本文主要针对第5点进行分析和解决。
sentinel://redis:26379,redis:26380?masterNames=mymaster&poolSize=100&poolName=xxx
nameserver 127.0.0.1
search aaa.bbb ostechnix.lan
(在这里,aaa.bbb是解析不了的)
$ ping redis
PING redis.ostechnix.lan (127.0.0.1) 56(84) bytes of data.
64 bytes from localhost (127.0.0.1): icmp_seq=1 ttl=64 time=0.026 ms
64 bytes from localhost (127.0.0.1): icmp_seq=2 ttl=64 time=0.057 ms
$ nslookup redis
Server: 127.0.0.1
Address: 127.0.0.1#53
Name: redis.ostechnix.lan
Address: 127.0.0.1
$ src/redis-cli -h redis -p 26379
redis:26379> sentinel sentinels mymaster
1) 1) "name"
2) "127.0.0.1:26380"
3) "ip"
4) "127.0.0.1"
5) "port"
6) "26380"
...
$ src/redis-cli -h redis -p 26380
1) 1) "name"
2) "127.0.0.1:26379"
3) "ip"
4) "127.0.0.1"
5) "port"
6) "26379"
java程序使用redisson-3.8.2尝试连接redis,出现了错误
Exception in thread "main" org.redisson.client.RedisConnectionException: At least two sentinels should be defined in Redis configuration!
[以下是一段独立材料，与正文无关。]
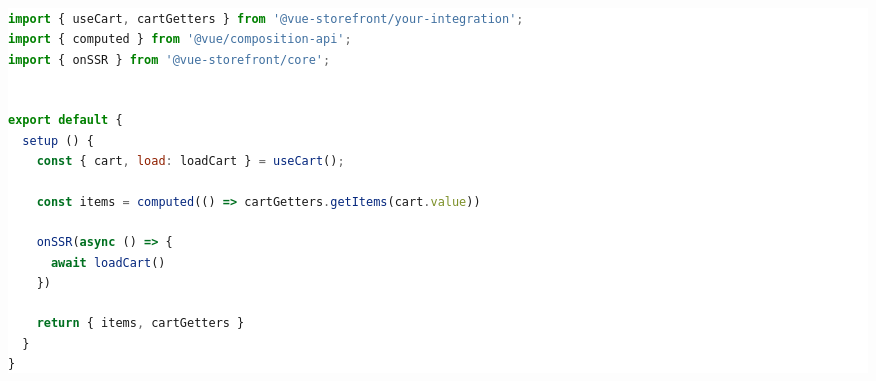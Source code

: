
 ```js
import { useCart, cartGetters } from '@vue-storefront/your-integration';
import { computed } from '@vue/composition-api';
import { onSSR } from '@vue-storefront/core';


export default {
  setup () {
    const { cart, load: loadCart } = useCart();

    const items = computed(() => cartGetters.getItems(cart.value))

    onSSR(async () => {
      await loadCart()
    })

    return { items, cartGetters }
  }
}
```
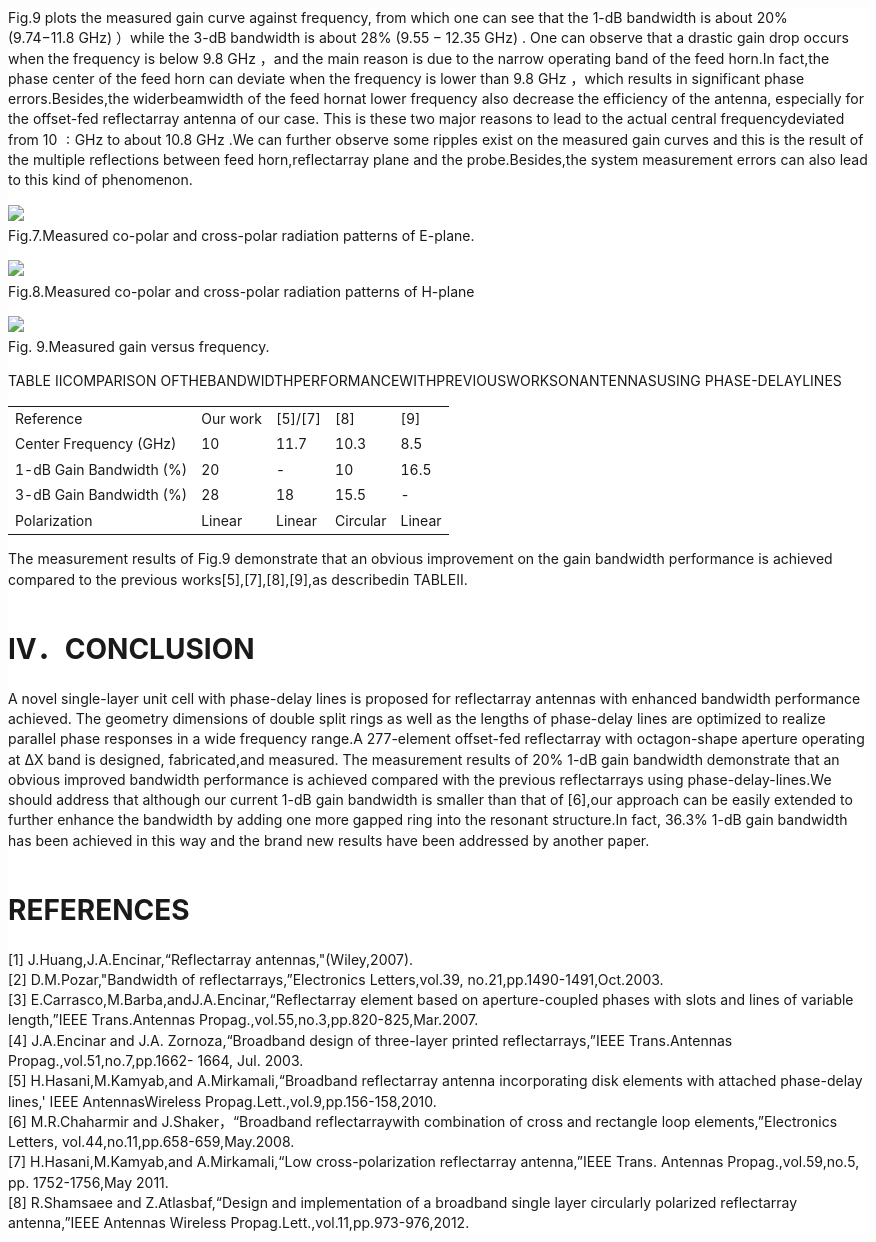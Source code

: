 Fig.9 plots the measured gain curve against frequency, from which one can see that the 1-dB bandwidth is about $20 \%$ $( 9 . 7 4 \mathrm { - } 1 1 . 8 ~ \mathrm { G H z } )$ ）while the 3-dB bandwidth is about $28 \%$ $( 9 . 5 5 { - } 1 2 . 3 5 ~ \mathrm { G H z } )$ . One can observe that a drastic gain drop occurs when the frequency is below $9 . 8 ~ \mathrm { G H z }$ ，and the main reason is due to the narrow operating band of the feed horn.In fact,the phase center of the feed horn can deviate when the frequency is lower than $9 . 8 ~ \mathrm { G H z }$ ，which results in significant phase errors.Besides,the widerbeamwidth of the feed hornat lower frequency also decrease the efficiency of the antenna, especially for the offset-fed reflectarray antenna of our case. This is these two major reasons to lead to the actual central frequencydeviated from $1 0 \ : \mathrm { G H z }$ to about $1 0 . 8 ~ \mathrm { G H z }$ .We can further observe some ripples exist on the measured gain curves and this is the result of the multiple reflections between feed horn,reflectarray plane and the probe.Besides,the system measurement errors can also lead to this kind of phenomenon.

![](images/b85376f4be6bb323c28e5eb04f9a00cb962bbd00a0ef329af5235f12dbe3d3c4.jpg)  
Fig.7.Measured co-polar and cross-polar radiation patterns of E-plane.

![](images/06307bb60e3e2382c9da58c9a4fadd0702301b4a05911687e22cf434a0c2ca09.jpg)  
Fig.8.Measured co-polar and cross-polar radiation patterns of H-plane

![](images/97a2f1c58b05525f2812f25363655c76c2357e371184d0573e3f4cbd8b51bf48.jpg)  
Fig. 9.Measured gain versus frequency.

TABLE IICOMPARISON OFTHEBANDWIDTHPERFORMANCEWITHPREVIOUSWORKSONANTENNASUSING PHASE-DELAYLINES  

<html><body><table><tr><td>Reference</td><td>Our work</td><td>[5]/[7]</td><td>[8]</td><td>[9]</td></tr><tr><td>Center Frequency (GHz)</td><td>10</td><td>11.7</td><td>10.3</td><td>8.5</td></tr><tr><td>1-dB Gain Bandwidth (%)</td><td>20</td><td>-</td><td>10</td><td>16.5</td></tr><tr><td>3-dB Gain Bandwidth (%)</td><td>28</td><td>18</td><td>15.5</td><td>-</td></tr><tr><td>Polarization</td><td>Linear</td><td>Linear</td><td>Circular</td><td>Linear</td></tr></table></body></html>

The measurement results of Fig.9 demonstrate that an obvious improvement on the gain bandwidth performance is achieved compared to the previous works[5],[7],[8],[9],as describedin TABLEII.

# IV．CONCLUSION

A novel single-layer unit cell with phase-delay lines is proposed for reflectarray antennas with enhanced bandwidth performance achieved. The geometry dimensions of double split rings as well as the lengths of phase-delay lines are optimized to realize parallel phase responses in a wide frequency range.A 277-element offset-fed reflectarray with octagon-shape aperture operating at $\mathrm { \Delta } \mathrm { X }$ band is designed, fabricated,and measured. The measurement results of $20 \%$ 1-dB gain bandwidth demonstrate that an obvious improved bandwidth performance is achieved compared with the previous reflectarrays using phase-delay-lines.We should address that although our current 1-dB gain bandwidth is smaller than that of [6],our approach can be easily extended to further enhance the bandwidth by adding one more gapped ring into the resonant structure.In fact, $3 6 . 3 \%$ 1-dB gain bandwidth has been achieved in this way and the brand new results have been addressed by another paper.

# REFERENCES

[1] J.Huang,J.A.Encinar,“Reflectarray antennas,"(Wiley,2007).   
[2] D.M.Pozar,"Bandwidth of reflectarrays,”Electronics Letters,vol.39, no.21,pp.1490-1491,Oct.2003.   
[3] E.Carrasco,M.Barba,andJ.A.Encinar,“Reflectarray element based on aperture-coupled phases with slots and lines of variable length,”IEEE Trans.Antennas Propag.,vol.55,no.3,pp.820-825,Mar.2007.   
[4] J.A.Encinar and J.A. Zornoza,“Broadband design of three-layer printed reflectarrays,”IEEE Trans.Antennas Propag.,vol.51,no.7,pp.1662- 1664, Jul. 2003.   
[5] H.Hasani,M.Kamyab,and A.Mirkamali,“Broadband reflectarray antenna incorporating disk elements with attached phase-delay lines,' IEEE AntennasWireless Propag.Lett.,vol.9,pp.156-158,2010.   
[6] M.R.Chaharmir and J.Shaker，“Broadband reflectarraywith combination of cross and rectangle loop elements,”Electronics Letters, vol.44,no.11,pp.658-659,May.2008.   
[7] H.Hasani,M.Kamyab,and A.Mirkamali,“Low cross-polarization reflectarray antenna,”IEEE Trans. Antennas Propag.,vol.59,no.5, pp. 1752-1756,May 2011.   
[8] R.Shamsaee and Z.Atlasbaf,“Design and implementation of a broadband single layer circularly polarized reflectarray antenna,”IEEE Antennas Wireless Propag.Lett.,vol.11,pp.973-976,2012.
at org.redisson.connection.SentinelConnectionManager.(SentinelConnectionManager.java:159)
at org.redisson.config.ConfigSupport.createConnectionManager(ConfigSupport.java:195)
at org.redisson.Redisson.(Redisson.java:122)
at org.redisson.Redisson.create(Redisson.java:161)
...
打开redisson的debug日志:
2018-11-21 18:11:53 [main] WARN o.r.c.SentinelConnectionManager - Can't connect to sentinel server. Unable to connect to: redis://redis:26379
...
2018-11-21 18:12:03 [main] WARN o.r.c.SentinelConnectionManager - Can't connect to sentinel server. Unable to connect to: redis://redis:26380
Well, 为何 redis-cli 能连接得上sentinel,而java程序会出错?java程序在使用以前的版本redisson-2.5.1的时候是一切正常的。
重新看一次debug日志,发现了一个奇怪的地方:
2018-11-21 18:11:48 [main] DEBUG i.netty.resolver.dns.DnsQueryContext - [id: 0xda4ab0e7] WRITE: [49889: /127.0.0.1:53], DefaultDnsQuestion(redis.aaa.bbb ostechnix.lan. IN A)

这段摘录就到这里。